BEGIN INPUT DATA

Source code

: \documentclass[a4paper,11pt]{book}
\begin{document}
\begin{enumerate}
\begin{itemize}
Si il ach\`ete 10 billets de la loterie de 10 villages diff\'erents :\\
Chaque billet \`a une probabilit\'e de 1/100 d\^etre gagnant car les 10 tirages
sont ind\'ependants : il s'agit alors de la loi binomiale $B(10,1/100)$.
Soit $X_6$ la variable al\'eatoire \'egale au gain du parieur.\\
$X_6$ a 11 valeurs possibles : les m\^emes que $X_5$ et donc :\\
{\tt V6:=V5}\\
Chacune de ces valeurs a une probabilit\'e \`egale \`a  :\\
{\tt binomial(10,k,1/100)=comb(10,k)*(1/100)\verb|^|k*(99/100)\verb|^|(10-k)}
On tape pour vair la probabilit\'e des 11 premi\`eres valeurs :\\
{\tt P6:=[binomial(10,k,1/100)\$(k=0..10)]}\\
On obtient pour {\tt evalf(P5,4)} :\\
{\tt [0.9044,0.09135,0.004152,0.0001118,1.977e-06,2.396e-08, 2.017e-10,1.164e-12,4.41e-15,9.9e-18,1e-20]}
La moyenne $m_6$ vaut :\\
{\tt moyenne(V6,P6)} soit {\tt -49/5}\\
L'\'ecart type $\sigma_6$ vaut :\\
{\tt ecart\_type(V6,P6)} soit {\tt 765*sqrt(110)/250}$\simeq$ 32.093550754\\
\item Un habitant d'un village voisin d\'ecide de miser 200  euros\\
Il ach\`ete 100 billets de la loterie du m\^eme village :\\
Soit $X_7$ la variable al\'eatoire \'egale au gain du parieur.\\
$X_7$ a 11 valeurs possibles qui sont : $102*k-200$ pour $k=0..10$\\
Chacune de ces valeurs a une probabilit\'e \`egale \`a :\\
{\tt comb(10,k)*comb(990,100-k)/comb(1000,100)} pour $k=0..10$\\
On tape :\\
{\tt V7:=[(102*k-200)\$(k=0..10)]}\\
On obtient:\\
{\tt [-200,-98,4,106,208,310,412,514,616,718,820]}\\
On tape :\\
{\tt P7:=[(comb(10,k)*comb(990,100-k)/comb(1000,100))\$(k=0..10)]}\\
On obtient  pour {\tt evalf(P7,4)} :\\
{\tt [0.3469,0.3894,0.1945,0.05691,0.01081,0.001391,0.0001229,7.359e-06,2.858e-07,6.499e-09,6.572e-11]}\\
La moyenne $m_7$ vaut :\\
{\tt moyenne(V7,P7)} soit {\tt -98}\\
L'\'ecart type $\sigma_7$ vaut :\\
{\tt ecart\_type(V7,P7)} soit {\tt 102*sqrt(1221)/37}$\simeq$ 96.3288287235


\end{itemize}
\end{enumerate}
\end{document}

END INPUT DATA

WORK REQUIRED:
Copy out all the entries exactly once more.

OUTPUT OF THE EXERCISE:
Source code

: \documentclass[a4paper,11pt]{book}
\begin{document}
\begin{enumerate}
\begin{itemize}
Si il ach\`ete 10 billets de la loterie de 10 villages diff\'erents :\\
Chaque billet \`a une probabilit\'e de 1/100 d\^etre gagnant car les 10 tirages
sont ind\'ependants : il s'agit alors de la loi binomiale $B(10,1/100)$.
Soit $X_6$ la variable al\'eatoire \'egale au gain du parieur.\\
$X_6$ a 11 valeurs possibles : les m\^emes que $X_5$ et donc :\\
{\tt V6:=V5}\\
Chacune de ces valeurs a une probabilit\'e \`egale \`a  :\\
{\tt binomial(10,k,1/100)=comb(10,k)*(1/100)\verb|^|k*(99/100)\verb|^|(10-k)}
On tape pour vair la probabilit\'e des 11 premi\`eres valeurs :\\
{\tt P6:=[binomial(10,k,1/100)\$(k=0..10)]}\\
On obtient pour {\tt evalf(P5,4)} :\\
{\tt [0.9044,0.09135,0.004152,0.0001118,1.977e-06,2.396e-08, 2.017e-10,1.164e-12,4.41e-15,9.9e-18,1e-20]}
La moyenne $m_6$ vaut :\\
{\tt moyenne(V6,P6)} soit {\tt -49/5}\\
L'\'ecart type $\sigma_6$ vaut :\\
{\tt ecart\_type(V6,P6)} soit {\tt 765*sqrt(110)/250}$\simeq$ 32.093550754\\
\item Un habitant d'un village voisin d\'ecide de miser 200  euros\\
Il ach\`ete 100 billets de la loterie du m\^eme village :\\
Soit $X_7$ la variable al\'eatoire \'egale au gain du parieur.\\
$X_7$ a 11 valeurs possibles qui sont : $102*k-200$ pour $k=0..10$\\
Chacune de ces valeurs a une probabilit\'e \`egale \`a :\\
{\tt comb(10,k)*comb(990,100-k)/comb(1000,100)} pour $k=0..10$\\
On tape :\\
{\tt V7:=[(102*k-200)\$(k=0..10)]}\\
On obtient:\\
{\tt [-200,-98,4,106,208,310,412,514,616,718,820]}\\
On tape :\\
{\tt P7:=[(comb(10,k)*comb(990,100-k)/comb(1000,100))\$(k=0..10)]}\\
On obtient  pour {\tt evalf(P7,4)} :\\
{\tt [0.3469,0.3894,0.1945,0.05691,0.01081,0.001391,0.0001229,7.359e-06,2.858e-07,6.499e-09,6.572e-11]}\\
La moyenne $m_7$ vaut :\\
{\tt moyenne(V7,P7)} soit {\tt -98}\\
L'\'ecart type $\sigma_7$ vaut :\\
{\tt ecart\_type(V7,P7)} soit {\tt 102*sqrt(1221)/37}$\simeq$ 96.3288287235


\end{itemize}
\end{enumerate}
\end{document}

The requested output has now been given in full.